ED wants ‘fugitive’ tag for Vijay Mallya

Vijay Mallya would be the first to be tried under the Fugitive Economic Offenders Ordinance, an ED official has said

Once Vijay Mallya is declared a fugitive, ED will confiscate more than Rs 9,000 crore worth of assets. Photo: Reuters
Once Vijay Mallya is declared a fugitive, ED will confiscate more than Rs 9,000 crore worth of assets. Photo: Reuters

Mumbai: The enforcement directorate on Monday requested a special court to label businessman Vijay Mallya as a fugitive under a recently promulgated law that allows the government to confiscate and sell assets of an offender, an ED official said. Mallya would be the first to be tried under the Fugitive Economic Offenders Ordinance, the official said.

The request was part of a fresh chargesheet against Mallya for alleged money laundering in connection with a Rs 6,900 crore loan granted to the now defunct Kingfisher Airlines Ltd, the official said on condition of anonymity. The special Prevention of Money Laundering court has not taken cognisance of the chargesheet.

Mallya will have six weeks to present himself in front of the court and contest the charges from the time the chargesheet is accepted, according to the norms laid down in the ordinance. If he fails to do so, he will be labelled a “fugitive economic offender”. 
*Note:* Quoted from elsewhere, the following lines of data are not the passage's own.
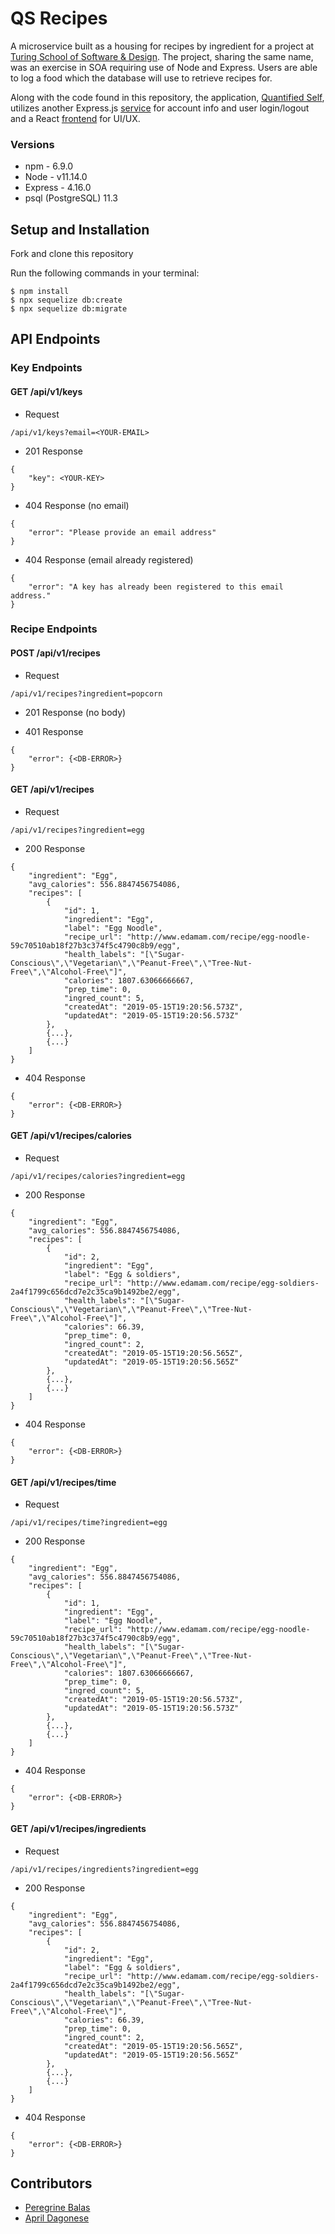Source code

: # QS Recipes

A microservice built as a housing for recipes by ingredient for a project at [Turing School of Software & Design](turing.io). The project, sharing the same name, was an exercise in SOA requiring use of Node and Express. Users are able to log a food which the database will use to retrieve recipes for.

Along with the code found in this repository, the application, [Quantified Self](https://quantifiedselfapp.herokuapp.com), utilizes another Express.js [service](https://github.com/PeregrineReed/quantified-self) for account info and user login/logout and a React [frontend](https://github.com/aprildagonese/qs_frontend) for UI/UX.

### Versions
* npm - 6.9.0
* Node - v11.14.0
* Express - 4.16.0
* psql (PostgreSQL) 11.3

## Setup and Installation

Fork and clone this repository

Run the following commands in your terminal:
```
$ npm install
$ npx sequelize db:create
$ npx sequelize db:migrate
```

## API Endpoints

### Key Endpoints

#### GET /api/v1/keys
* Request
```
/api/v1/keys?email=<YOUR-EMAIL>
```

* 201 Response
```
{
    "key": <YOUR-KEY>
}
```

* 404 Response (no email)
```
{
    "error": "Please provide an email address"
}
```

* 404 Response (email already registered)
```
{
    "error": "A key has already been registered to this email address."
}
```

### Recipe Endpoints

#### POST /api/v1/recipes
* Request
```
/api/v1/recipes?ingredient=popcorn
```

* 201 Response (no body)

* 401 Response
```
{
    "error": {<DB-ERROR>}
}
```

#### GET /api/v1/recipes
* Request
```
/api/v1/recipes?ingredient=egg
```

* 200 Response
```
{
    "ingredient": "Egg",
    "avg_calories": 556.8847456754086,
    "recipes": [
        {
            "id": 1,
            "ingredient": "Egg",
            "label": "Egg Noodle",
            "recipe_url": "http://www.edamam.com/recipe/egg-noodle-59c70510ab18f27b3c374f5c4790c8b9/egg",
            "health_labels": "[\"Sugar-Conscious\",\"Vegetarian\",\"Peanut-Free\",\"Tree-Nut-Free\",\"Alcohol-Free\"]",
            "calories": 1807.63066666667,
            "prep_time": 0,
            "ingred_count": 5,
            "createdAt": "2019-05-15T19:20:56.573Z",
            "updatedAt": "2019-05-15T19:20:56.573Z"
        },
        {...},
        {...}
    ]
}
```

* 404 Response
```
{
    "error": {<DB-ERROR>}
}
```

#### GET /api/v1/recipes/calories
* Request
```
/api/v1/recipes/calories?ingredient=egg
```

* 200 Response
```
{
    "ingredient": "Egg",
    "avg_calories": 556.8847456754086,
    "recipes": [
        {
            "id": 2,
            "ingredient": "Egg",
            "label": "Egg & soldiers",
            "recipe_url": "http://www.edamam.com/recipe/egg-soldiers-2a4f1799c656dcd7e2c35ca9b1492be2/egg",
            "health_labels": "[\"Sugar-Conscious\",\"Vegetarian\",\"Peanut-Free\",\"Tree-Nut-Free\",\"Alcohol-Free\"]",
            "calories": 66.39,
            "prep_time": 0,
            "ingred_count": 2,
            "createdAt": "2019-05-15T19:20:56.565Z",
            "updatedAt": "2019-05-15T19:20:56.565Z"
        },
        {...},
        {...}
    ]
}
```

* 404 Response
```
{
    "error": {<DB-ERROR>}
}
```

#### GET /api/v1/recipes/time
* Request
```
/api/v1/recipes/time?ingredient=egg
```

* 200 Response
```
{
    "ingredient": "Egg",
    "avg_calories": 556.8847456754086,
    "recipes": [
        {
            "id": 1,
            "ingredient": "Egg",
            "label": "Egg Noodle",
            "recipe_url": "http://www.edamam.com/recipe/egg-noodle-59c70510ab18f27b3c374f5c4790c8b9/egg",
            "health_labels": "[\"Sugar-Conscious\",\"Vegetarian\",\"Peanut-Free\",\"Tree-Nut-Free\",\"Alcohol-Free\"]",
            "calories": 1807.63066666667,
            "prep_time": 0,
            "ingred_count": 5,
            "createdAt": "2019-05-15T19:20:56.573Z",
            "updatedAt": "2019-05-15T19:20:56.573Z"
        },
        {...},
        {...}
    ]
}
```

* 404 Response
```
{
    "error": {<DB-ERROR>}
}
```

#### GET /api/v1/recipes/ingredients
* Request
```
/api/v1/recipes/ingredients?ingredient=egg
```

* 200 Response
```
{
    "ingredient": "Egg",
    "avg_calories": 556.8847456754086,
    "recipes": [
        {
            "id": 2,
            "ingredient": "Egg",
            "label": "Egg & soldiers",
            "recipe_url": "http://www.edamam.com/recipe/egg-soldiers-2a4f1799c656dcd7e2c35ca9b1492be2/egg",
            "health_labels": "[\"Sugar-Conscious\",\"Vegetarian\",\"Peanut-Free\",\"Tree-Nut-Free\",\"Alcohol-Free\"]",
            "calories": 66.39,
            "prep_time": 0,
            "ingred_count": 2,
            "createdAt": "2019-05-15T19:20:56.565Z",
            "updatedAt": "2019-05-15T19:20:56.565Z"
        },
        {...},
        {...}
    ]
}
```

* 404 Response
```
{
    "error": {<DB-ERROR>}
}
```

## Contributors

* [Peregrine Balas](https://github.com/PeregrineReed)
* [April Dagonese](https://github.com/aprildagonese)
“Once Mallya is declared a fugitive, we will confiscate more than Rs 9,000 crore worth of assets,” said a second official, requesting anonymity.

The new law gives sweeping power to the government to sell properties confiscated in India and abroad even before the trial begins. Attached properties can only be auctioned off after a trial now. 
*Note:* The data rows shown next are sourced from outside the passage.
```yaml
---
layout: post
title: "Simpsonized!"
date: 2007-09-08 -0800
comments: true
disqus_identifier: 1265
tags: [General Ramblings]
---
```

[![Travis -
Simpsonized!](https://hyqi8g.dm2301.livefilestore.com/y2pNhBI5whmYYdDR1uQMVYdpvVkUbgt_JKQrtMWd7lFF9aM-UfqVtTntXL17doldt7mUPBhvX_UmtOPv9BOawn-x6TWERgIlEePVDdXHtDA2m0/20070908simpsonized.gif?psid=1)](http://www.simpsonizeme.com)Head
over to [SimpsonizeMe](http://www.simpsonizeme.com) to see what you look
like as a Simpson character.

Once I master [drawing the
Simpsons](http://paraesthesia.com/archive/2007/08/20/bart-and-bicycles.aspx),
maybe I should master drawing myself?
A fugitive economic offender is one against whom an arrest warrant has been issued for a scheduled offence and who has left India to avoid criminal prosecution, or being abroad, refuses to return to face criminal prosecution.

The agency will also move the court for a fugitive tag against Nirav Modi and Mehul Choksi in the Rs 14,000 crore PNB fraud, said the second official.
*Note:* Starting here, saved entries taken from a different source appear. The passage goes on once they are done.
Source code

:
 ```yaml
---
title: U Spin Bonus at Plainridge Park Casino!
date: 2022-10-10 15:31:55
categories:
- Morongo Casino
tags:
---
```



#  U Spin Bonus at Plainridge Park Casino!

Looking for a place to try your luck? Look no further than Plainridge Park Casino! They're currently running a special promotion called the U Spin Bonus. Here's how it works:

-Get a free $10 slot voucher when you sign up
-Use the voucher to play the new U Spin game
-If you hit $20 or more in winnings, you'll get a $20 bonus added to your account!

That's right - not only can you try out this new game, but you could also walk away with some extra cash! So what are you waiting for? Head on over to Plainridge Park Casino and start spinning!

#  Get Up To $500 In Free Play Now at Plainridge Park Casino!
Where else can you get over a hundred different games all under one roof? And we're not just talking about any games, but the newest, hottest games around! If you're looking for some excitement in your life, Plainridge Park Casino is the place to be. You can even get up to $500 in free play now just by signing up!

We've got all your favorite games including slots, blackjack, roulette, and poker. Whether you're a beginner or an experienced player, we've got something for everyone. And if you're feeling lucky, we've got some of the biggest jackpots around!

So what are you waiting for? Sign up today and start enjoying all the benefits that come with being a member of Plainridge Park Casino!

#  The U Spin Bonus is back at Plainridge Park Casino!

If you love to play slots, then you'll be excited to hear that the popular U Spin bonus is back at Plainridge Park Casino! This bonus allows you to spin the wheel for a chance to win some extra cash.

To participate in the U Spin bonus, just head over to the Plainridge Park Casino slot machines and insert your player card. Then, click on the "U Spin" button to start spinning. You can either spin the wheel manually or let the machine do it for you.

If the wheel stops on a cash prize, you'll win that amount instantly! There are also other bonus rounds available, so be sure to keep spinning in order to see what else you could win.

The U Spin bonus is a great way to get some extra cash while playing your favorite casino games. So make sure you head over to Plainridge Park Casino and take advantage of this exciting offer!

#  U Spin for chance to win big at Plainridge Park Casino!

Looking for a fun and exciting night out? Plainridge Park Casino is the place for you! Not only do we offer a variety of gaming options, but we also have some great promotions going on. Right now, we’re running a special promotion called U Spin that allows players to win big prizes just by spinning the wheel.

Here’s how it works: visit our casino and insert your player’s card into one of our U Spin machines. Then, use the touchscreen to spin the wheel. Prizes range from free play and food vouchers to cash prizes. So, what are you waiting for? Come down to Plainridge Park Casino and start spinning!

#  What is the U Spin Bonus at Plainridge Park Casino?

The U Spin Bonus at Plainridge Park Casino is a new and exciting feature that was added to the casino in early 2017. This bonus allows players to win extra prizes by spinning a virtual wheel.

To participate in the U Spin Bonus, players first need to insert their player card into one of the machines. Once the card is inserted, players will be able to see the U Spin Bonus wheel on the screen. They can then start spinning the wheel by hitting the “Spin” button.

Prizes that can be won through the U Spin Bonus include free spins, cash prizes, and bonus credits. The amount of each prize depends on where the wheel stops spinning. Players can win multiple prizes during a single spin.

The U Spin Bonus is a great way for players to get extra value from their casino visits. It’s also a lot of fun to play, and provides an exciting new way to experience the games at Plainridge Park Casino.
ED had filed the first charge sheet against Mallya in June 2017 in a case related to the suspected diversion of a Rs 900 crore loan given to Kingfisher Airlines by IDBI Bank Ltd. The second charge sheet relates to the Rs 6,900 crore loan given to the airline by a State Bank of India (SBI)-led consortium.

The 17 banks in the consortium had extended a loan of Rs 6,900 crore to the defunct airline after a second round of debt restructuring in 2010. Out of this, SBI, with Rs 1,600 crore, has the largest exposure. The banks recalled the loan in February 2013, but could recover only around Rs 1,100 crore after selling pledged shares of UB Group companies.

The second charge sheet alleges that some of these funds were diverted for other purposes using over dozen shell companies, according to the first ED official.